What you will do -
Please find every line in the entries below that contains the string "should", and copy it.
(Recorded data begins)
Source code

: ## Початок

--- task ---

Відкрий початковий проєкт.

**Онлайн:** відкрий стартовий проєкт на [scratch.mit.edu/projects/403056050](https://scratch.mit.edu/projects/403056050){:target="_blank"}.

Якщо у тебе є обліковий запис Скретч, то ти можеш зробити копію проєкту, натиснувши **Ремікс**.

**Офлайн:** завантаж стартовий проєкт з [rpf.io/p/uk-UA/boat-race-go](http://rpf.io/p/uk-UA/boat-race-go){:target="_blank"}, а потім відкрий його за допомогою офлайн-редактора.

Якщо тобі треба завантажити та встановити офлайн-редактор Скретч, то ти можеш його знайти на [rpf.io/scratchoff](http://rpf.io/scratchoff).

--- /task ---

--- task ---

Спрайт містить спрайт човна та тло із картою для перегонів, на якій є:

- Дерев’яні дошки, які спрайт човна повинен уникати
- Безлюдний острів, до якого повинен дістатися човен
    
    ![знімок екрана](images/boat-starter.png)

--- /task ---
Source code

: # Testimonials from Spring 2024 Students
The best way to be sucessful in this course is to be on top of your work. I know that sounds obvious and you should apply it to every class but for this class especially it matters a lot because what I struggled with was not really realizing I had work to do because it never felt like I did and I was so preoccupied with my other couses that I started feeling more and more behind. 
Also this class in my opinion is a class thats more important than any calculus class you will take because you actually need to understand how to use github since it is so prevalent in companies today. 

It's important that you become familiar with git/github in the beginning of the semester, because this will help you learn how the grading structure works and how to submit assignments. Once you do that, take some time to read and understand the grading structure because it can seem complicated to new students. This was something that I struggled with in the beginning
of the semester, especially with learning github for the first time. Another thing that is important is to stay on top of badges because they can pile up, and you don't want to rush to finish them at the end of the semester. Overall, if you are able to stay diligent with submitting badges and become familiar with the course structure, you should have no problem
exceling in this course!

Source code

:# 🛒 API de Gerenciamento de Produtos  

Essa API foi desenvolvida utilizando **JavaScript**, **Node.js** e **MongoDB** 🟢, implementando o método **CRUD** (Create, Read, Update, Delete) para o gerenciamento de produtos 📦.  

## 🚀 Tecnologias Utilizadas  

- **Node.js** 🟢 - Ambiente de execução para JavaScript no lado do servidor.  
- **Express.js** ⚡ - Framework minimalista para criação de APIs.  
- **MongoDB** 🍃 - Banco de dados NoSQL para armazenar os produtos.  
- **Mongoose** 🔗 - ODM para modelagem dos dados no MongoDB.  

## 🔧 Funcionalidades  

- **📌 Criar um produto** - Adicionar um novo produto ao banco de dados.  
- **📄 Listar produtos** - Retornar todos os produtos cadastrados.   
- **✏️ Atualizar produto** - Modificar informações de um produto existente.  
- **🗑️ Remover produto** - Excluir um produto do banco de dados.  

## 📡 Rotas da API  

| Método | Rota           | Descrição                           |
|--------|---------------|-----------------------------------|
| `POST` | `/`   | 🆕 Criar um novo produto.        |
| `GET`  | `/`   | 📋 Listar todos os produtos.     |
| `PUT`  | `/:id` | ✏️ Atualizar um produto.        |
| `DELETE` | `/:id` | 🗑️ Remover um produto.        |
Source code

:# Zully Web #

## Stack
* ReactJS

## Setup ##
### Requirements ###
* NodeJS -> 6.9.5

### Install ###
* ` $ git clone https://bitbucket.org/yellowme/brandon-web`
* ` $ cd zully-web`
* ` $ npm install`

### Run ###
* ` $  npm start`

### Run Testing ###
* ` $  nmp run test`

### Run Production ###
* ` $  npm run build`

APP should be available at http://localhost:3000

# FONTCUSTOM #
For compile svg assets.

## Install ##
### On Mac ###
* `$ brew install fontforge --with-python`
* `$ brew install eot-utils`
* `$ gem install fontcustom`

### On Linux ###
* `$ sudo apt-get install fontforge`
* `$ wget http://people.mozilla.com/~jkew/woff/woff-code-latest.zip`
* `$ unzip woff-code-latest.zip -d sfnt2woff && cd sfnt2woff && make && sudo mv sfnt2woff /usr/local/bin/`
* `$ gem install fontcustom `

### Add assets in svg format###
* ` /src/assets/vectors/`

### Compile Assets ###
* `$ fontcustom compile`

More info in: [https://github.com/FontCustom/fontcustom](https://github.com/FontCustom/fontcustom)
(Recorded data ends)
Result of this task -
The best way to be sucessful in this course is to be on top of your work. I know that sounds obvious and you should apply it to every class but for this class especially it matters a lot because what I struggled with was not really realizing I had work to do because it never felt like I did and I was so preoccupied with my other couses that I started feeling more and more behind. 
of the semester, especially with learning github for the first time. Another thing that is important is to stay on top of badges because they can pile up, and you don't want to rush to finish them at the end of the semester. Overall, if you are able to stay diligent with submitting badges and become familiar with the course structure, you should have no problem
APP should be available at http://localhost:3000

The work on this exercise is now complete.